- This week deadly floods hit China's Henan province, killing at least 33 people.
- New footage shows the flooding in Zhengzhou, home to the world's largest iPhone-assembly plant.
- The extreme flooding in Europe and China is a consequence of the climate crisis, experts say.
- For more stories go to www.BusinessInsider.co.za.
Floods devastated China's Henan province this week after eight months' worth of rain fell in just 24 hours during a storm that publications are calling a "once in a thousand-year event" that left "scientists stunned."
The extreme flooding in China killed 33 people and displaced hundreds of thousands more as residents were evacuated by rescue teams across the region. Historic floods also damaged several communities in Europe, with more than 200 people killed.
New drone footage from the BBC shows the flooding's impact in Zhengzhou, a factory town known as "iPhone City." An estimated 350,000 residents are employed here at the world's largest iPhone-assembly plant, which produces almost half of Apple's most popular products. Many of the workers live on factory campuses.
Last week, Apple CEO Tim Cook said on Twitter that the company "will be donating to support relief efforts" in Germany, Belgium, and Western Europe. Apple did not immediately respond to requests for comment on how it is responding to the flooding in China.
The Zhengzhou iPhone factory is operated by Foxconn Technology Group, a company based in Taiwan. Foxconn did not immediately respond to requests for comment.
Foxconn told The Wall Street Journal that it implemented a flood control emergency response plan. According to the Journal, water entered the factory and the power went out - other than that, the facility has not been impacted by the flooding.

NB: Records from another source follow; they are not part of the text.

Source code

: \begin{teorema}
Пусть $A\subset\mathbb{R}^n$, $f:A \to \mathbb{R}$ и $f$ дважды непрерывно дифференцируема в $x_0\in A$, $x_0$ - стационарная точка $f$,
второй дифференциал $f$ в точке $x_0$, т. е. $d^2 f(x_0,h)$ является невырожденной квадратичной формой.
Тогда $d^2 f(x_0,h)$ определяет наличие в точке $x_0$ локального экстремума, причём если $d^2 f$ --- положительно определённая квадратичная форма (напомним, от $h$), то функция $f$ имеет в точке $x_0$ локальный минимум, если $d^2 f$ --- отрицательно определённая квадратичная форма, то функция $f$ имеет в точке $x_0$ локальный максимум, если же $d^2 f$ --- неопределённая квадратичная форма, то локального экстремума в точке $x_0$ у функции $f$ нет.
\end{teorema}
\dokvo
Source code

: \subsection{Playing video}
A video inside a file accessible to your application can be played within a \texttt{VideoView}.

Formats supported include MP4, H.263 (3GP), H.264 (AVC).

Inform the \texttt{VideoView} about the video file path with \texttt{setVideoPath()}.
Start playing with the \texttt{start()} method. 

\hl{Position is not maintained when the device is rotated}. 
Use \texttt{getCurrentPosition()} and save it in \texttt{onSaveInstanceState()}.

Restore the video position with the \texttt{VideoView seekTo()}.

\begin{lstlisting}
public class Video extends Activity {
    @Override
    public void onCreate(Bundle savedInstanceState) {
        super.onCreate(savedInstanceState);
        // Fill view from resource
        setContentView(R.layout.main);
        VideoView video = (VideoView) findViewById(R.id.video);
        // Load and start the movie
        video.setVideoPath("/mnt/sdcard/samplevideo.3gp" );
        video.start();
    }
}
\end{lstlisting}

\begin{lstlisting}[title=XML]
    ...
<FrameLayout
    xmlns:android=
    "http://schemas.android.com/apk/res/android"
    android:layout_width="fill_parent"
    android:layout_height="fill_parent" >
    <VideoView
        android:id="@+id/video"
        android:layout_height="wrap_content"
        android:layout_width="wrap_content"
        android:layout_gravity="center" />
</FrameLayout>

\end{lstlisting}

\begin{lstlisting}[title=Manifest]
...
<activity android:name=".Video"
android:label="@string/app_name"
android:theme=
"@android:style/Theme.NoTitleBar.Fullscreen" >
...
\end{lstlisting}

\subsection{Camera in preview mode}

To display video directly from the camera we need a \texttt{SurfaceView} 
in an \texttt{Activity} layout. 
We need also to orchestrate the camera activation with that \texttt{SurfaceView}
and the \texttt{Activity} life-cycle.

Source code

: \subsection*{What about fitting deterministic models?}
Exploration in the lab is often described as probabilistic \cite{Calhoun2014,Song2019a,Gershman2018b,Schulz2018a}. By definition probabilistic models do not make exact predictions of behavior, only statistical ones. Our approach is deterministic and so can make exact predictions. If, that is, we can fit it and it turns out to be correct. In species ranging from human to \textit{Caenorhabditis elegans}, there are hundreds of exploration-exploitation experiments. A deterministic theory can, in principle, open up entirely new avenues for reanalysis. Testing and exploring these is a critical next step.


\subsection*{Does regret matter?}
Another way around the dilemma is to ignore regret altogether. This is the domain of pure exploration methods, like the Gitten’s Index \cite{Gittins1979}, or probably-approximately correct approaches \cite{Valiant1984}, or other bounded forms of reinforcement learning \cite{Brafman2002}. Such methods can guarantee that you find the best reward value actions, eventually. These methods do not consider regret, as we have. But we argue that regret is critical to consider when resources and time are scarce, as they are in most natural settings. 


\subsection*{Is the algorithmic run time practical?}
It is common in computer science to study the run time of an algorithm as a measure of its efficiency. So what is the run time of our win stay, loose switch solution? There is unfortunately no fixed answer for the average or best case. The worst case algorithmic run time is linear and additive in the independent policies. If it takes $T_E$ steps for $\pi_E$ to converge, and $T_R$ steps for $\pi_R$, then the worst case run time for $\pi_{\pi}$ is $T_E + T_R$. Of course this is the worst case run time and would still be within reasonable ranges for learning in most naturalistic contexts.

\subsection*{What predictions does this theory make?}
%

Our hearts are with all those affected by the devastating flooding across Germany, Belgium and Western Europe. Apple will be donating to support relief efforts.— Tim Cook (@tim_cook) July 16, 2021
Tragic videos show people stranded inside Zhengzhou's flooded subway system, where 12 people died. Footage of rescue workers saving a 4-month-old baby girl has gone viral in China, the BBC reported on Friday. Nearby, the infant's mother was found dead, "frozen in a position that seemed like she was lifting something up."
Experts say that the extreme weather taking place across the world this week is a consequence of the climate crisis. According to Apple's most recent environmental report, the company is transitioning its entire manufacturing supply chain to 100 percent renewable electricity by 2030, including suppliers like Foxconn.